ナディア・ブゥランジェはベートーヴェンとマックス・ブルッフの作品について、こう言う。「その二つじゃあ、あまりにも差がありすぎますよ! まるでヒマラヤか、モンマルトルの丘か、と言うようなもんです!」(B. モンサンジャン『ナディア・ブーランジェとの対話』(佐藤祐子・訳)、音楽之友社、1992年、219頁)。そして、さらにこうも。「私の人生においてベートーヴェンのことを考えない日は滅多にありません。しかし正直なところ、マックス・ブルッフについて考える日は皆無に等しいと申さねばなりません」(同)。まあ、確かに正直な言葉である。そして、ブゥランジェという偉大な音楽家の価値観を示すものとして、まことに興味深い。
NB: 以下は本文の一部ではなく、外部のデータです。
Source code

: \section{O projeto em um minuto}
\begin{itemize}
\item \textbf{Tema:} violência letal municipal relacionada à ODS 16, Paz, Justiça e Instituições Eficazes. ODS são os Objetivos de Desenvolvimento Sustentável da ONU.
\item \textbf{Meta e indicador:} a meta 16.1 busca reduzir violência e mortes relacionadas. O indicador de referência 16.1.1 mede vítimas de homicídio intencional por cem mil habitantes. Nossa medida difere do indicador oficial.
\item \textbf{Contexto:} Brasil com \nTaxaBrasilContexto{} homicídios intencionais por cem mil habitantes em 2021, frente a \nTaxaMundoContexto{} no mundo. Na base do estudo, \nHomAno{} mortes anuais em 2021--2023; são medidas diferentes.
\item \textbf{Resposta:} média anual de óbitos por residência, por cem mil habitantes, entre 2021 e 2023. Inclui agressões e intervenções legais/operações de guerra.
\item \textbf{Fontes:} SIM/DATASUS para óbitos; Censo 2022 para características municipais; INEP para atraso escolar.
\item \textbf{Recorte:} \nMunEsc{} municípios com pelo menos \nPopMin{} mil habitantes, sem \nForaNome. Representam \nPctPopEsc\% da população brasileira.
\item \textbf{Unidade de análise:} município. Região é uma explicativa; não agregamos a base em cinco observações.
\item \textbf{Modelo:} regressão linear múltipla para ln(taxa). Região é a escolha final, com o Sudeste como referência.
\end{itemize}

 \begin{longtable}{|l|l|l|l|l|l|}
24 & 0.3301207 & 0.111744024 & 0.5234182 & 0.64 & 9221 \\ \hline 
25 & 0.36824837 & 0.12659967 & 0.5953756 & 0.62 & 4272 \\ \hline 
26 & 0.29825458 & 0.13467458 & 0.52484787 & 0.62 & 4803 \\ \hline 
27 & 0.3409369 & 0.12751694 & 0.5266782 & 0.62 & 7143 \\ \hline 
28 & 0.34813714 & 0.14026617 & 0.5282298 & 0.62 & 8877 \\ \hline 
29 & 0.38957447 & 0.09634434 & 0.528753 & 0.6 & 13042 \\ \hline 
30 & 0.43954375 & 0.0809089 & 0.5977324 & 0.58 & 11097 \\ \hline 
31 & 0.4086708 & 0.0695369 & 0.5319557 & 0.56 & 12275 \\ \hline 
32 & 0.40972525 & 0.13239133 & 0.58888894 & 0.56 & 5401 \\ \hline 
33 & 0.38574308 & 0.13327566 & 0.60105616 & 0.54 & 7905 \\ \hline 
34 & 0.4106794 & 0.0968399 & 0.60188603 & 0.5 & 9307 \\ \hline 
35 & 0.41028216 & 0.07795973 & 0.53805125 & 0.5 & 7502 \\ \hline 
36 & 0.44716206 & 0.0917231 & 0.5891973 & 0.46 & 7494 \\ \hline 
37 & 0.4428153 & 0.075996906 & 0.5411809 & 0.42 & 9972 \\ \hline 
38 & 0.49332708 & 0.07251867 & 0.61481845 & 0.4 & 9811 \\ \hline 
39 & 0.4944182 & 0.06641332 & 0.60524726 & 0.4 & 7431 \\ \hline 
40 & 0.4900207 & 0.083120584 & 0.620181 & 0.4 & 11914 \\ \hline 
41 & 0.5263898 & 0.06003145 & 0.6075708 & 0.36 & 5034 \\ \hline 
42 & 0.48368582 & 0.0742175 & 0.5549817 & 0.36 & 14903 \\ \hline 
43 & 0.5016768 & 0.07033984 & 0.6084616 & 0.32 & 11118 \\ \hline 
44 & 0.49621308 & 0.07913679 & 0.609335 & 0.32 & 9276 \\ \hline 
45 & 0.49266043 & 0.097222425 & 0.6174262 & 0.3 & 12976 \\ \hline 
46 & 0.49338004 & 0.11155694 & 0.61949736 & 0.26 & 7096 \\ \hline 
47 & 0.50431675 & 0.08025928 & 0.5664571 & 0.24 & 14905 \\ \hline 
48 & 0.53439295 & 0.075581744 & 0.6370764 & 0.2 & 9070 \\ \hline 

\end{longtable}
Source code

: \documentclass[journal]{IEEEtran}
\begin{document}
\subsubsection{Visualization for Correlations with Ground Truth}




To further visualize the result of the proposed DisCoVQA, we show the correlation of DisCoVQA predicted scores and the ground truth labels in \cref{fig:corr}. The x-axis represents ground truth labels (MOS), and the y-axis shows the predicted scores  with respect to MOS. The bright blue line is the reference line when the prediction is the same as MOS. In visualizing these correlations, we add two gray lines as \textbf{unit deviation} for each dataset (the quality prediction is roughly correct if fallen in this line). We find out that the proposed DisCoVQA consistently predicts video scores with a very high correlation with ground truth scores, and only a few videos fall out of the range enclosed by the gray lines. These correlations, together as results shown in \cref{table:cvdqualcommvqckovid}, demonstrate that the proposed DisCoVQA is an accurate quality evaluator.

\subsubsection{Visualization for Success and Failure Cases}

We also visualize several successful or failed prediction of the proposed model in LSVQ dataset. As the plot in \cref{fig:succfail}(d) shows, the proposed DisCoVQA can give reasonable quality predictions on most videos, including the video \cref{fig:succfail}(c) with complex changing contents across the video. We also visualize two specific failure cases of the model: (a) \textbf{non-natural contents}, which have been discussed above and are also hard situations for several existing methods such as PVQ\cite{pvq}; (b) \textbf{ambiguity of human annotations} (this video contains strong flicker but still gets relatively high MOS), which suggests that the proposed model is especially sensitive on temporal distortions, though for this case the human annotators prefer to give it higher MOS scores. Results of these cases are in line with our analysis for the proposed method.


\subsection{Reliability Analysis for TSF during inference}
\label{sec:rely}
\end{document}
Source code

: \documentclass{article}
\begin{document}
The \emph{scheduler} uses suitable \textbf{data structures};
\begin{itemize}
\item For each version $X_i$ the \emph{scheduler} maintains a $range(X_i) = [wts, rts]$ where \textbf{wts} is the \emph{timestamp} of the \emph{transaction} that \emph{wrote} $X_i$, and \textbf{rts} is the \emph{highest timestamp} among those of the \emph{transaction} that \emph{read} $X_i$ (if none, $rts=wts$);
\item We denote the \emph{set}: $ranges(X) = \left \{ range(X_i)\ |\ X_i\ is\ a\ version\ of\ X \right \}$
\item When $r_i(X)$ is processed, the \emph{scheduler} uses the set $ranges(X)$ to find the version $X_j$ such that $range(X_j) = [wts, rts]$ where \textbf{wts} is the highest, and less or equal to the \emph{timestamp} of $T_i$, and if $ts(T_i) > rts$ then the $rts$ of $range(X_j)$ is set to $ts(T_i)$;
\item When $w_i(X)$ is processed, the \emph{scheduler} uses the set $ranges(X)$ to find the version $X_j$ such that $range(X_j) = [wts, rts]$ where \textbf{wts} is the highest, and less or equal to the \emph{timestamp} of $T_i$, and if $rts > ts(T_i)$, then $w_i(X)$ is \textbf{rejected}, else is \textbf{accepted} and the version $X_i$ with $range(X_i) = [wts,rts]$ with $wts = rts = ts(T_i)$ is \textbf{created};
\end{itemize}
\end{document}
が、これを他の者が鵜呑みにする必要はない。なるほど、確かにベートーヴェンとブルッフの間にはブゥランジェ(のみならず、多くの音楽書で述べられている)ような「質の違い」というものはあるかもしれない(し、私もそうした見方を支持する)。が、そのことはブルッフの作品を人が愛する妨げになるものではなかろう。それどころか、人によっては「自分にはベートーヴェンやブラームスのヴァイオリン協奏曲よりもブルッフの協奏曲の方が好ましい」ということもあるはずだ。かく言う私自身、そのときの気分によっては「ブルッフの方が」ということになる。そして、かような名曲を書いてくれた作曲家に感謝したくなる。
そのブルッフのヴァイオリン協奏曲のうち、もっともよく弾かれるのが第1番だが、第2、第3番もそれに匹敵する名曲である。が、それほど演奏頻度が高くないのには、何か理由があるのだろう。
第1番でこのところ愛聴しているのが潮田益子独奏(小澤征爾指揮、日本フィル)のCDだ。大胆にして繊細な名演である。